Caretakers' and Educators' Role in Young Children's Earliest Writing
In a fascinating study by researchers Silvia Bell and Mary Ainsworth (1972), infants were followed for their first year of life to evaluate the impact of response to crying. Bell and Ainsworth's findings were clear and have since been replicated: "Babies whose cries got a response more frequently cried less in the last quarter of the first year of life than those who did not... [This] suggests that trying to interpret babies' signals, even before they are using them intentionally to communicate, has a good effect".
In one follow-up study, not just crying, but a number of other infant behaviors, such as eye contact, gestures such as pointing, and babbles were interpreted in terms of whether or not they were attempts to communicate.
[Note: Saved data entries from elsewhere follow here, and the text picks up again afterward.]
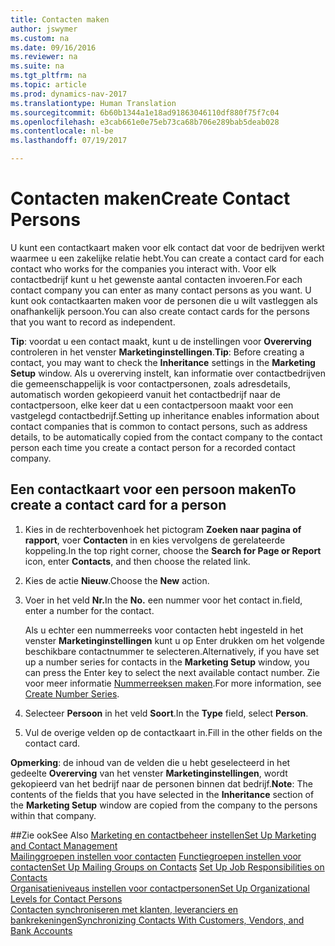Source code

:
 ```yaml
---
title: Contacten maken
author: jswymer
ms.custom: na
ms.date: 09/16/2016
ms.reviewer: na
ms.suite: na
ms.tgt_pltfrm: na
ms.topic: article
ms.prod: dynamics-nav-2017
ms.translationtype: Human Translation
ms.sourcegitcommit: 6b60b1344a1e18ad91863046110df880f75f7c04
ms.openlocfilehash: e3cab661e0e75eb73ca68b706e289bab5deab028
ms.contentlocale: nl-be
ms.lasthandoff: 07/19/2017

---
```

# <a name="create-contact-persons"></a><span data-ttu-id="723d3-102">Contacten maken</span><span class="sxs-lookup"><span data-stu-id="723d3-102">Create Contact Persons</span></span>
<span data-ttu-id="723d3-103">U kunt een contactkaart maken voor elk contact dat voor de bedrijven werkt waarmee u een zakelijke relatie hebt.</span><span class="sxs-lookup"><span data-stu-id="723d3-103">You can create a contact card for each contact who works for the companies you interact with.</span></span> <span data-ttu-id="723d3-104">Voor elk contactbedrijf kunt u het gewenste aantal contacten invoeren.</span><span class="sxs-lookup"><span data-stu-id="723d3-104">For each contact company you can enter as many contact persons as you want.</span></span> <span data-ttu-id="723d3-105">U kunt ook contactkaarten maken voor de personen die u wilt vastleggen als onafhankelijk persoon.</span><span class="sxs-lookup"><span data-stu-id="723d3-105">You can also create contact cards for the persons that you want to record as independent.</span></span>

<span data-ttu-id="723d3-106">**Tip**: voordat u een contact maakt, kunt u de instellingen voor **Overerving** controleren in het venster **Marketinginstellingen**.</span><span class="sxs-lookup"><span data-stu-id="723d3-106">**Tip**: Before creating a contact, you may want to check the **Inheritance** settings in the **Marketing Setup** window.</span></span> <span data-ttu-id="723d3-107">Als u overerving instelt, kan informatie over contactbedrijven die gemeenschappelijk is voor contactpersonen, zoals adresdetails, automatisch worden gekopieerd vanuit het contactbedrijf naar de contactpersoon, elke keer dat u een contactpersoon maakt voor een vastgelegd contactbedrijf.</span><span class="sxs-lookup"><span data-stu-id="723d3-107">Setting up inheritance enables information about contact companies that is common to contact persons, such as address details, to be automatically copied from the contact company to the contact person each time you create a contact person for a recorded contact company.</span></span>

## <a name="to-create-a-contact-card-for-a-person"></a><span data-ttu-id="723d3-108">Een contactkaart voor een persoon maken</span><span class="sxs-lookup"><span data-stu-id="723d3-108">To create a contact card for a person</span></span>
1. <span data-ttu-id="723d3-109">Kies in de rechterbovenhoek het pictogram **Zoeken naar pagina of rapport**, voer **Contacten** in en kies vervolgens de gerelateerde koppeling.</span><span class="sxs-lookup"><span data-stu-id="723d3-109">In the top right corner, choose the **Search for Page or Report** icon, enter **Contacts**, and then choose the related link.</span></span>
2. <span data-ttu-id="723d3-110">Kies de actie **Nieuw**.</span><span class="sxs-lookup"><span data-stu-id="723d3-110">Choose the **New** action.</span></span>
3. <span data-ttu-id="723d3-111">Voer in het veld **Nr.**</span><span class="sxs-lookup"><span data-stu-id="723d3-111">In the **No.**</span></span> <span data-ttu-id="723d3-112">een nummer voor het contact in.</span><span class="sxs-lookup"><span data-stu-id="723d3-112">field, enter a number for the contact.</span></span>

    <span data-ttu-id="723d3-113">Als u echter een nummerreeks voor contacten hebt ingesteld in het venster **Marketinginstellingen** kunt u op Enter drukken om het volgende beschikbare contactnummer te selecteren.</span><span class="sxs-lookup"><span data-stu-id="723d3-113">Alternatively, if you have set up a number series for contacts in the **Marketing Setup** window, you can press the Enter key to select the next available contact number.</span></span> <span data-ttu-id="723d3-114">Zie voor meer informatie [Nummerreeksen maken](ui-create-number-series.md).</span><span class="sxs-lookup"><span data-stu-id="723d3-114">For more information, see [Create Number Series](ui-create-number-series.md).</span></span>
4. <span data-ttu-id="723d3-115">Selecteer **Persoon** in het veld **Soort**.</span><span class="sxs-lookup"><span data-stu-id="723d3-115">In the **Type** field, select **Person**.</span></span>
5. <span data-ttu-id="723d3-116">Vul de overige velden op de contactkaart in.</span><span class="sxs-lookup"><span data-stu-id="723d3-116">Fill in the other fields on the contact card.</span></span>

<span data-ttu-id="723d3-117">**Opmerking**: de inhoud van de velden die u hebt geselecteerd in het gedeelte **Overerving** van het venster **Marketinginstellingen**, wordt gekopieerd van het bedrijf naar de personen binnen dat bedrijf.</span><span class="sxs-lookup"><span data-stu-id="723d3-117">**Note**: The contents of the fields that you have selected in the **Inheritance** section of the **Marketing Setup** window are copied from the company to the persons within that company.</span></span>

##<a name="see-also"></a><span data-ttu-id="723d3-118">Zie ook</span><span class="sxs-lookup"><span data-stu-id="723d3-118">See Also</span></span>
[<span data-ttu-id="723d3-119">Marketing en contactbeheer instellen</span><span class="sxs-lookup"><span data-stu-id="723d3-119">Set Up Marketing and Contact Management</span></span>](marketing-setup-marketing.md)  
<span data-ttu-id="723d3-120">[Mailinggroepen instellen voor contacten](marketing-mailing-groups.md#assign-mailing-groups-to-a-contact)
[Functiegroepen instellen voor contacten](marketing-job-responsibilities.md)</span><span class="sxs-lookup"><span data-stu-id="723d3-120">[Set Up Mailing Groups on Contacts](marketing-mailing-groups.md#assign-mailing-groups-to-a-contact)
[Set Up Job Responsibilities on Contacts](marketing-job-responsibilities.md)</span></span>  
[<span data-ttu-id="723d3-121">Organisatieniveaus instellen voor contactpersonen</span><span class="sxs-lookup"><span data-stu-id="723d3-121">Set Up Organizational Levels for Contact Persons</span></span>](marketing-organizational-levels.md)  
[<span data-ttu-id="723d3-122">Contacten synchroniseren met klanten, leveranciers en bankrekeningen</span><span class="sxs-lookup"><span data-stu-id="723d3-122">Synchronizing Contacts With Customers, Vendors, and Bank Accounts</span></span>](marketing-synchronize-contacts-customers-vendors-bank-accounts.md)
The results?
Mothers who imputed intention to their babies' behaviors reported that their babies engaged in intentional behavior sooner than reports of babies whose mothers did not think their baby was using intentional communication. Why? Because if we interpret a behavior as communicative, we will probably respond to it differently. In other words, the attributions that mothers make about their babies' behaviors influence how they respond to those behaviors. Thus, mothers are reinforcing their babies' attempts to communicate with them. (Golinkoff & Hirsh-Pasek, 2000, p. 82)
The implications for early written language communication attempts are clear: attributing meaning to a young child's written language behaviors can have important consequences for a child's written language development. It is vital to assume the children's markings have meaning - and to ask them to tell us those meanings.
As young children progress in their written language, they need what all language learners need: a safe environment in which to take risks, the ability to work through their hypotheses, and the encouragement, appreciation, and respect of the adults who are more experienced written language users.
Finally, young children need the time and space to practice their growing writing prowess. The more practice they have constructing meaning on the written page, the more they will grow in their proficiency.